▸ INPUT RECORDS
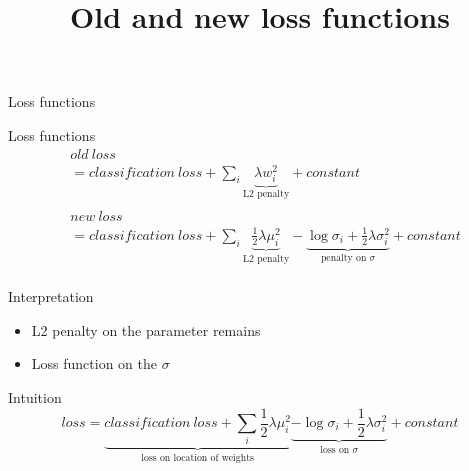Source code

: \documentclass{beamer}
\newcommand{\undermath}[2]{\underbrace{#1}_\text{#2}}
\begin{document}
\begin{frame}{Loss functions}
	\title{Old and new loss functions}
	\begin{block}{Loss functions}
		\begin{align*}
			  & old \ loss                                                                                                                                                                             \\
			  & = classification \ loss +   \sum_i  \undermath{\lambda  w_i^2}{L2 penalty}                                                                  +constant                                  \\
			  &                                                                                                                                                                                        \\
			  & new \ loss                                                                                                                                                                             \\		
			  & = classification \ loss +    \sum_i         \undermath{\frac{1}{2}\lambda\mu_i^2 }{L2 penalty}- \undermath{\log\sigma_i + \frac{1}{2}\lambda \sigma_i^2}{penalty on $\sigma$}+constant \\
		\end{align*}
	\end{block}
	
	\begin{block}{Interpretation}
		\begin{itemize}
			\item L2 penalty on the parameter remains
			\item Loss function on the $\sigma$ 
		\end{itemize}
		
	\end{block}
\end{frame}


\begin{frame}{Intuition}
	\begin{equation*}
		loss = \undermath{classification \ loss + \sum_i \frac{1}{2}\lambda\mu_i^2 }{loss on location of weights} \undermath{-\log\sigma_i + \frac{1}{2}\lambda \sigma_i^2}{loss on $\sigma$}+constant
	\end{equation*}
\end{frame}
\end{document}
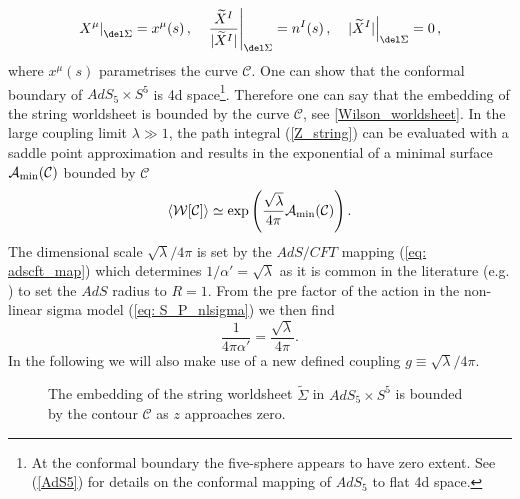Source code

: %
%
\begin{equation}
\left. X^{\mu} \right\vert_{\del \Sigma} = x^{\mu}(s) \,,\quad   \left.\frac{\widetilde{X}^{I}}{\vert \widetilde{X}^{I}\vert} \right\vert_{\del \Sigma} = n^{I}(s) \,, \quad   \left. \vert \widetilde{X}^{I} \vert \right\vert_{\del \Sigma} = 0\,,
\end{equation}
%
%
where $x^{\mu}(s)$ parametrises the curve $\mathcal{C}$. One can show that the conformal boundary of $AdS_{5}\times S^{5}$ is 4d  space\footnote{At the conformal boundary the five-sphere appears to have zero extent. See (\ref{AdS5}) for details on the conformal mapping of $AdS_{5}$ to flat 4d  space.}. Therefore one can say that the embedding of the string worldsheet is bounded by the curve $\mathcal{C}$, see \autoref{Wilson_worldsheet}. In the large  coupling limit $\lambda \gg 1$, the path integral (\ref{Z_string}) can be evaluated with a saddle point approximation and results in the exponential of a minimal surface $\mathcal{A}_{\rm min}(\mathcal{C})$ bounded by $\mathcal{C}$
%
%
\begin{equation}
\langle \mathcal{W}[\mathcal{C}]\rangle \simeq \exp \left( \frac{\sqrt{\lambda}}{4\pi} \mathcal{A}_{\rm min}(\mathcal{C}) \right).
\end{equation}
The dimensional scale $\sqrt{\lambda}/4\pi$ is set by the $AdS/CFT$ mapping (\ref{eq: adscft_map}) which determines $1/\alpha'=\sqrt{\lambda}$ as it is common in the literature (e.g. \cite{Giombi:2009gd}) to set the $AdS$ radius to $R=1$. From the pre factor of the action in the non-linear sigma model (\ref{eq: S_P_nlsigma}) we then find
%
%
\begin{equation}
\frac{1}{4\pi\alpha'} = \frac{\sqrt{\lambda}}{4\pi}.
\end{equation}
%
%
In the following we will also make use of a new defined coupling $g\equiv \sqrt{\lambda}/4\pi$.
%
%
\begin{figure}
\begin{center}
\caption{The embedding of the string worldsheet $\widetilde{\Sigma}$ in $AdS_{5}\times S^{5}$ is bounded by the contour $\mathcal{C}$ as $z$ approaches zero.\label{Wilson_worldsheet}}
\end{center}
\end{figure}
%
%
%
%
%
%
%
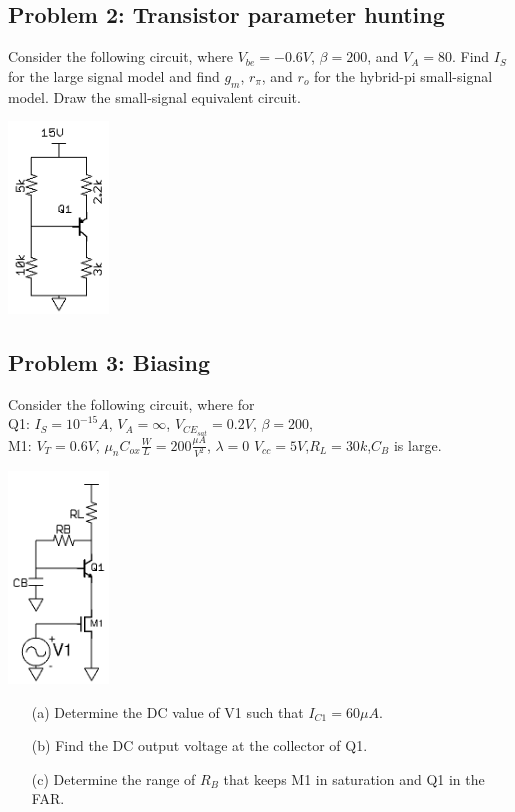 \documentclass[11pt,twoside]{article}
\begin{document}
\subsection*{Problem 2: Transistor parameter hunting}
Consider the following circuit, where $V_{be}=-0.6V$, $\beta=200$, and $V_A=80$.
Find $I_S$ for the large signal model and find $g_m$, $r_\pi$, and $r_o$ for the hybrid-pi small-signal model.
Draw the small-signal equivalent circuit.		

\begin{center}
\includegraphics[width=0.2\textwidth]{params.png}
\end{center}

\subsection*{Problem 3: Biasing}
Consider the following circuit, where for\\
Q1: $I_S=10^{-15}A$, $V_A=\infty$, $V_{CE_{sat}}=0.2V$, $\beta=200$,\\
M1: $V_T = 0.6V$, $\mu_nC_{ox}\frac{W}{L}=200\frac{\mu A}{V^2}$, $\lambda=0$
$V_{cc}=5V$,$R_L=30k$,$C_B$ is large. 

\begin{center}
\includegraphics[width=0.2\textwidth]{biasing.png}
\end{center}

\begin{enumerate}
\item[(a)] Determine the DC value of V1 such that $I_{C1}=60\mu A$.
\item[(b)] Find the DC output voltage at the collector of Q1.
\item[(c)] Determine the range of $R_B$ that keeps M1 in saturation and Q1 in the FAR.
\end{enumerate}
\end{document}
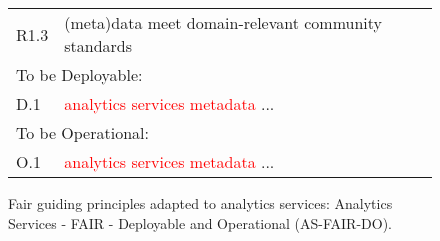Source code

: \begin{figure}[htb]
{{\begin{tabular}{p{1cm}p{8cm}}
R1.3 & (meta)data meet domain-relevant community standards \\
\multicolumn{2}{l}{To be Deployable:}\\
D.1 & \textcolor{red}{analytics services metadata} ... \\
\multicolumn{2}{l}{To be Operational:} \\ 
O.1 & \textcolor{red}{analytics services metadata} ... \\ 
\end{tabular}
}
}
\caption{Fair guiding principles adapted to analytics services:
  Analytics Services - FAIR - Deployable and Operational
  (AS-FAIR-DO).}\label{fig:as-fair-do}
\end{figure}

\clearpage
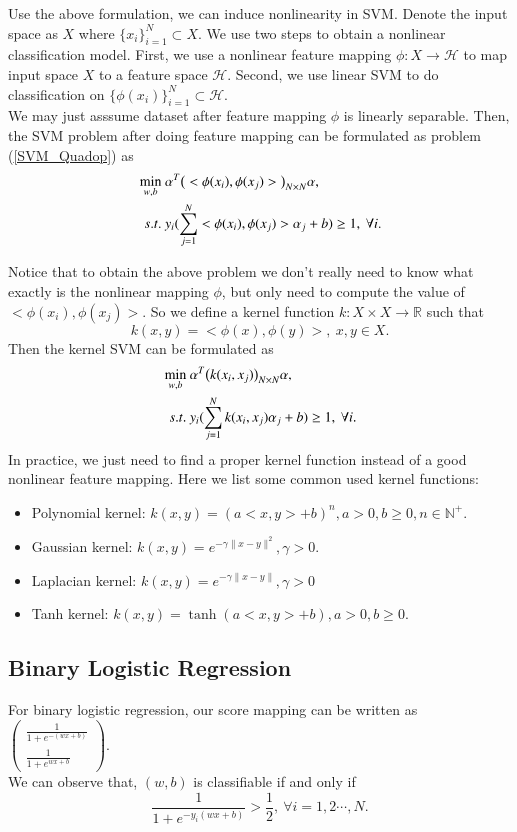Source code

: Use the above formulation, we can induce nonlinearity in SVM. Denote the input space as $X$ where $\{x_i\}_{i=1}^N \subset X$. We use two steps to obtain a nonlinear classification model. First, we use a nonlinear feature mapping $\phi: X\rightarrow \mathcal{H}$ to map input space $X$ to a feature space $\mathcal{H}$. Second, we use linear SVM to do classification on $\{\phi(x_i)\}_{i=1}^N\subset \mathcal{H}$.\\

We may just asssume dataset after feature mapping $\phi$ is linearly separable. Then, the SVM problem after doing feature mapping can be formulated as
problem (\ref{SVM_Quadop}) as 
\begin{align}{\label{SVM_Quadop_innerprod}}
\min_{w,b}&\ \alpha^T \big(<\phi(x_i),\phi(x_j)>\big)_{N\times N} \alpha,\\
s.t.&\ y_i(\sum_{j = 1}^N <\phi(x_i),\phi(x_j)>\alpha_j+b) \geq 1,\ \forall i. 
\end{align}

Notice that to obtain the above problem we don't really need to know what exactly is the nonlinear mapping $\phi$, but only need to compute the value of $<\phi(x_i),\phi(x_j)>$. So we define a kernel function $k: X\times X\rightarrow \mathbb{R}$ such that 
\begin{equation}
	k(x,y) = <\phi(x),\phi(y)>,\ x,y\in X.
\end{equation}
Then the kernel SVM can be formulated as
\begin{align}{\label{SVM_Quadop_kernel}}
\min_{w,b}&\ \alpha^T \big(k(x_i,x_j)\big)_{N\times N} \alpha,\\
s.t.&\ y_i(\sum_{j = 1}^N k(x_i,x_j)\alpha_j+b) \geq 1,\ \forall i. 
\end{align}
In practice, we just need to find a proper kernel function instead of a good nonlinear feature mapping. Here we list some common used kernel functions:
\begin{itemize}
	\item Polynomial kernel: $k(x,y) = (a <x,y> + b)^n, a > 0, b\geq 0, n\in \mathbb{N}^+$.
	\item Gaussian kernel: $k(x,y) = e^{-\gamma\|x-y\|^2}, \gamma > 0$.
	\item Laplacian kernel: $k(x,y) = e^{-\gamma\|x-y\|}, \gamma > 0$
	\item Tanh kernel: $k(x,y) = \tanh(a<x,y>+b), a>0, b\geq 0.$
\end{itemize}

\subsection{Binary Logistic Regression}
For binary logistic regression, our score mapping can be written as
$\begin{pmatrix}
	\frac{1}{1+ e^{-(wx+b)}}\\
	\frac{1}{1+e^{wx+b}}
\end{pmatrix}$. \\
We can observe that, $(w,b)$ is classifiable if and only if
\begin{equation}
	\frac{1}{1+ e^{-y_i(wx+b)}} > \frac{1}{2},\ \forall i = 1,2\cdots,N.
\end{equation}

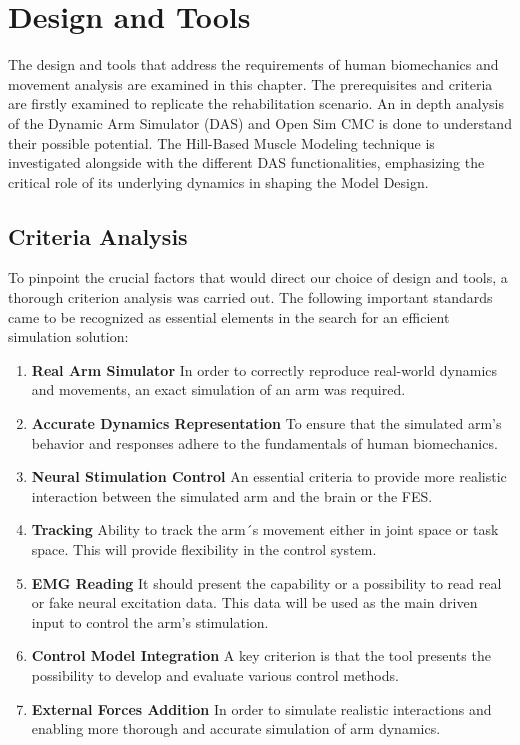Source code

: \chapter{Design and Tools}
The design and tools that address the requirements of human biomechanics and movement analysis are examined in this chapter. The prerequisites and criteria are firstly examined to replicate the rehabilitation scenario. An in depth analysis of the Dynamic Arm Simulator (DAS) and Open Sim CMC is done to understand their possible potential. The Hill-Based Muscle Modeling technique is investigated alongside with the different DAS functionalities, emphasizing the critical role of its underlying dynamics in shaping the Model Design.

\section{Criteria Analysis}

To pinpoint the crucial factors that would direct our choice of design and tools, a thorough criterion analysis was carried out. The following important standards came to be recognized as essential elements in the search for an efficient simulation solution:

\begin{enumerate}
    \item \textbf{Real Arm Simulator} In order to correctly reproduce real-world dynamics and movements, an exact simulation of an arm was required.
    \item \textbf{Accurate Dynamics Representation} To ensure that the simulated arm's behavior and responses adhere to the fundamentals of human biomechanics.
    \item \textbf{Neural Stimulation Control} An essential criteria to provide more realistic interaction between the simulated arm and the brain or the FES.
    \item \textbf{Tracking} Ability to track the arm´s movement either in joint space or task space. This will provide flexibility in the control system.
    \item \textbf{EMG Reading} It should present the capability or a possibility to read real or fake neural excitation data. This data will be used as the main driven input to control the arm's stimulation.
    \item \textbf{Control Model Integration} A key criterion is that the tool presents the possibility to develop and evaluate various control methods.
    \item \textbf{External Forces Addition} In order to simulate realistic interactions and enabling more thorough and accurate simulation of arm dynamics.
    
\end{enumerate}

▸ WHAT YOU ARE ASKED TO DO
Only lines containing "functions" belong in the answer; copy every such line from the records.

▸ SOLUTION BELOW
\begin{frame}{Loss functions}
	\title{Old and new loss functions}
	\begin{block}{Loss functions}
In practice, we just need to find a proper kernel function instead of a good nonlinear feature mapping. Here we list some common used kernel functions:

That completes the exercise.